Records from a data source

= = =

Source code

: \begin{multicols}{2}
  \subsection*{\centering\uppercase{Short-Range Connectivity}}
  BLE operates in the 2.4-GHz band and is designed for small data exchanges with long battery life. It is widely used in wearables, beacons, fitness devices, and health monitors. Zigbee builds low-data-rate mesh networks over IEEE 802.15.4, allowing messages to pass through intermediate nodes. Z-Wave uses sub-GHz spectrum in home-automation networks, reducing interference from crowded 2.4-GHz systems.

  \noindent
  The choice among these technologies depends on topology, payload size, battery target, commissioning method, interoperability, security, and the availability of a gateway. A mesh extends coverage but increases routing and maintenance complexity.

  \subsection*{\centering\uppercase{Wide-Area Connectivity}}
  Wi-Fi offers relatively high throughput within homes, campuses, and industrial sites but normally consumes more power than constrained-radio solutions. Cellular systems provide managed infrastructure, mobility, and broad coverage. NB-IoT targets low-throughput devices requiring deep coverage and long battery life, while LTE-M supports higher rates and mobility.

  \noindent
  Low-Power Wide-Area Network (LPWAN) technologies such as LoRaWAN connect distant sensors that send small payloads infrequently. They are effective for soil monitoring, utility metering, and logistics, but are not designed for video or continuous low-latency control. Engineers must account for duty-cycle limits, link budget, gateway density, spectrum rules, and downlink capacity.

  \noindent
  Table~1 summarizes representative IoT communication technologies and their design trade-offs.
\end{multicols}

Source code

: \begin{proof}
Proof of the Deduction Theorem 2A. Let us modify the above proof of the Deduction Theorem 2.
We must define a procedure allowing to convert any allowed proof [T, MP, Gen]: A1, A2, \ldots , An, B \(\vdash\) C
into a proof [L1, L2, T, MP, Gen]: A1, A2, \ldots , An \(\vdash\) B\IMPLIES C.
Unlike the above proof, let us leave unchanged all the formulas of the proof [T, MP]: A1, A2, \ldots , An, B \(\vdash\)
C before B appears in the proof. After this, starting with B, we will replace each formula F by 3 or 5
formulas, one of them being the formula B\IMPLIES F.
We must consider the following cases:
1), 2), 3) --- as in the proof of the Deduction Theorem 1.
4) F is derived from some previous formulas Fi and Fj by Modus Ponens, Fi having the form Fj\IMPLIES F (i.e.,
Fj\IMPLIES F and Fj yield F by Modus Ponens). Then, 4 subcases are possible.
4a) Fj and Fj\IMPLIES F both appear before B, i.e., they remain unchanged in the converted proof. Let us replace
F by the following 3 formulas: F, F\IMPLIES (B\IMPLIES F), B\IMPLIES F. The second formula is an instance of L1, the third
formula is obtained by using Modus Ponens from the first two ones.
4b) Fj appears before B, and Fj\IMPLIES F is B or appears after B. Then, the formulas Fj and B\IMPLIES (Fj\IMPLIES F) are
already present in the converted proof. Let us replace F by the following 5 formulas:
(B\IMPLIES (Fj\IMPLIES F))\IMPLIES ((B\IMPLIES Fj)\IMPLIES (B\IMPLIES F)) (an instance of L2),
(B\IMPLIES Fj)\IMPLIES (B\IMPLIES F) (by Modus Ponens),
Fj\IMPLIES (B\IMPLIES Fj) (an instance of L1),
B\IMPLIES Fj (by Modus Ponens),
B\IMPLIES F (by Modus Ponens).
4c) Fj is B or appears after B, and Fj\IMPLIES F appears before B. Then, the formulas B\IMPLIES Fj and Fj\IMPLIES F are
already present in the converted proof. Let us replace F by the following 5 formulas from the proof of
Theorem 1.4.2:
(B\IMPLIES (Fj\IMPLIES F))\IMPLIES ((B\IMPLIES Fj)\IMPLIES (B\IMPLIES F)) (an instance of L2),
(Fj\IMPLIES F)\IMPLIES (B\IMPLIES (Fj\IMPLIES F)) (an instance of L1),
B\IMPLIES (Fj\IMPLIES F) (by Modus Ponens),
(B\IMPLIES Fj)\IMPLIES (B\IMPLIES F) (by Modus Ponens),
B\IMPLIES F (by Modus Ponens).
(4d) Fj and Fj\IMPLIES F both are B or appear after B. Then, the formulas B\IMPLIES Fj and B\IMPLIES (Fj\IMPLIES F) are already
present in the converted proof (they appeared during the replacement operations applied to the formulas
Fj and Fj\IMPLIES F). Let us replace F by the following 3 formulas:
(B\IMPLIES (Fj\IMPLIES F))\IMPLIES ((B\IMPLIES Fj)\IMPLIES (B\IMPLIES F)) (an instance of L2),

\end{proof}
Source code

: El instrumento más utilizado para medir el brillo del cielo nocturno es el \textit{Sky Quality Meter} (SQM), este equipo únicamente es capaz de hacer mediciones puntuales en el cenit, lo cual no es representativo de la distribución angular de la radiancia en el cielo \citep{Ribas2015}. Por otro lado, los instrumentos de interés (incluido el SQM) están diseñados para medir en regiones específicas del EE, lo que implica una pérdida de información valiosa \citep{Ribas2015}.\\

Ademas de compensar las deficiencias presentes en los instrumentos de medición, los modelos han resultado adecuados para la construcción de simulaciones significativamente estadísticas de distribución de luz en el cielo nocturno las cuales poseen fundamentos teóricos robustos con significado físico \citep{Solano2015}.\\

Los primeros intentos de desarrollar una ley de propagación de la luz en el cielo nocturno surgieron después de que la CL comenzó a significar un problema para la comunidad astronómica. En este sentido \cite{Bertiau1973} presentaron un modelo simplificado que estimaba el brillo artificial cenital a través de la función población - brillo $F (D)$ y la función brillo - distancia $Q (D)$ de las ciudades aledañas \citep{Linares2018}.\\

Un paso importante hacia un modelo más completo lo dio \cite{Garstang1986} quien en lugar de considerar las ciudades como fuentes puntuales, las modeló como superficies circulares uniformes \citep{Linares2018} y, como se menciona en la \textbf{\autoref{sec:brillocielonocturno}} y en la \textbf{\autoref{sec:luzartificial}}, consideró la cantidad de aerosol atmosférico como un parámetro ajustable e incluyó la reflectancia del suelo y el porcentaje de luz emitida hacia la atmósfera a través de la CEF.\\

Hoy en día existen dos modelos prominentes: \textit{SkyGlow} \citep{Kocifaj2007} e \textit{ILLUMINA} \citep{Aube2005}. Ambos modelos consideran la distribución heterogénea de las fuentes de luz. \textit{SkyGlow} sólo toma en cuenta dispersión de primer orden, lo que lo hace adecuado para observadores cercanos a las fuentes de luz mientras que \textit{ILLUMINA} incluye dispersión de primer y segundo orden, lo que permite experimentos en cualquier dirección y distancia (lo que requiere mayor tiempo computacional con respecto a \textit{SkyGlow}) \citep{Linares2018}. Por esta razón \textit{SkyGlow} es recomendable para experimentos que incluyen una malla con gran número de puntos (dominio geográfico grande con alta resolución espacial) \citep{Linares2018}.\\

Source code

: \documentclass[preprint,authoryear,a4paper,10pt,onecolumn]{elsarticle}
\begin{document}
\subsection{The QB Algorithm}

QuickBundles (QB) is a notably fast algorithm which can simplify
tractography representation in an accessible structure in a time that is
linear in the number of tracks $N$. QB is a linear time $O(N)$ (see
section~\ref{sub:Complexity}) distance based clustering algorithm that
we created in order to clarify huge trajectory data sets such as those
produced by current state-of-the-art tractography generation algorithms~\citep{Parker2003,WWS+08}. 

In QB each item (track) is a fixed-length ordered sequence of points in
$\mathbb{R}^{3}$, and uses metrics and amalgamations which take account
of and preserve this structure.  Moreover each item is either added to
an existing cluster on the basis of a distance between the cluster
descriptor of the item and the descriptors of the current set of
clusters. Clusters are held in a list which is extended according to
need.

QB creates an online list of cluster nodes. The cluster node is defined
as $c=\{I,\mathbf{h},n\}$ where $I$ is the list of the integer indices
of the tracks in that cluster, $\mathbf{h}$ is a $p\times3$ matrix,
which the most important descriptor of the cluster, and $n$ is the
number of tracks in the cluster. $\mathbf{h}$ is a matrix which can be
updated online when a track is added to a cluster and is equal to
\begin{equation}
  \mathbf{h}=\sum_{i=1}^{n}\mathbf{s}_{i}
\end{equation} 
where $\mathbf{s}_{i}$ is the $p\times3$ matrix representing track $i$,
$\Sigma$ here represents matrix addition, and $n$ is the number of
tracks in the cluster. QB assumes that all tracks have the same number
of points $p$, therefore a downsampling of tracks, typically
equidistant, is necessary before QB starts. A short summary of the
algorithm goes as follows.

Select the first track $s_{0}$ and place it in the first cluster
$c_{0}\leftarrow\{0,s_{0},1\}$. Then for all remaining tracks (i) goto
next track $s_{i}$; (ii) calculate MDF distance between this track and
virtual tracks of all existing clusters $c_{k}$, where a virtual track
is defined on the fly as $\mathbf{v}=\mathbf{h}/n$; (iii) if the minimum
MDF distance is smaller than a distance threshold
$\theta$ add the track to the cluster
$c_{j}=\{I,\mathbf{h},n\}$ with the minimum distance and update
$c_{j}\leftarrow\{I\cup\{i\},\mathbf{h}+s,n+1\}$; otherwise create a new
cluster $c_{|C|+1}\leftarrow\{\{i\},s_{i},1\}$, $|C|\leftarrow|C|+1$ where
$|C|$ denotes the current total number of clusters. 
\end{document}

= = =

*Try it*:
Only lines holding the word "allowing" are wanted, so copy each of them from the records above.

*Written answer*:
  BLE operates in the 2.4-GHz band and is designed for small data exchanges with long battery life. It is widely used in wearables, beacons, fitness devices, and health monitors. Zigbee builds low-data-rate mesh networks over IEEE 802.15.4, allowing messages to pass through intermediate nodes. Z-Wave uses sub-GHz spectrum in home-automation networks, reducing interference from crowded 2.4-GHz systems.
We must define a procedure allowing to convert any allowed proof [T, MP, Gen]: A1, A2, \ldots , An, B \(\vdash\) C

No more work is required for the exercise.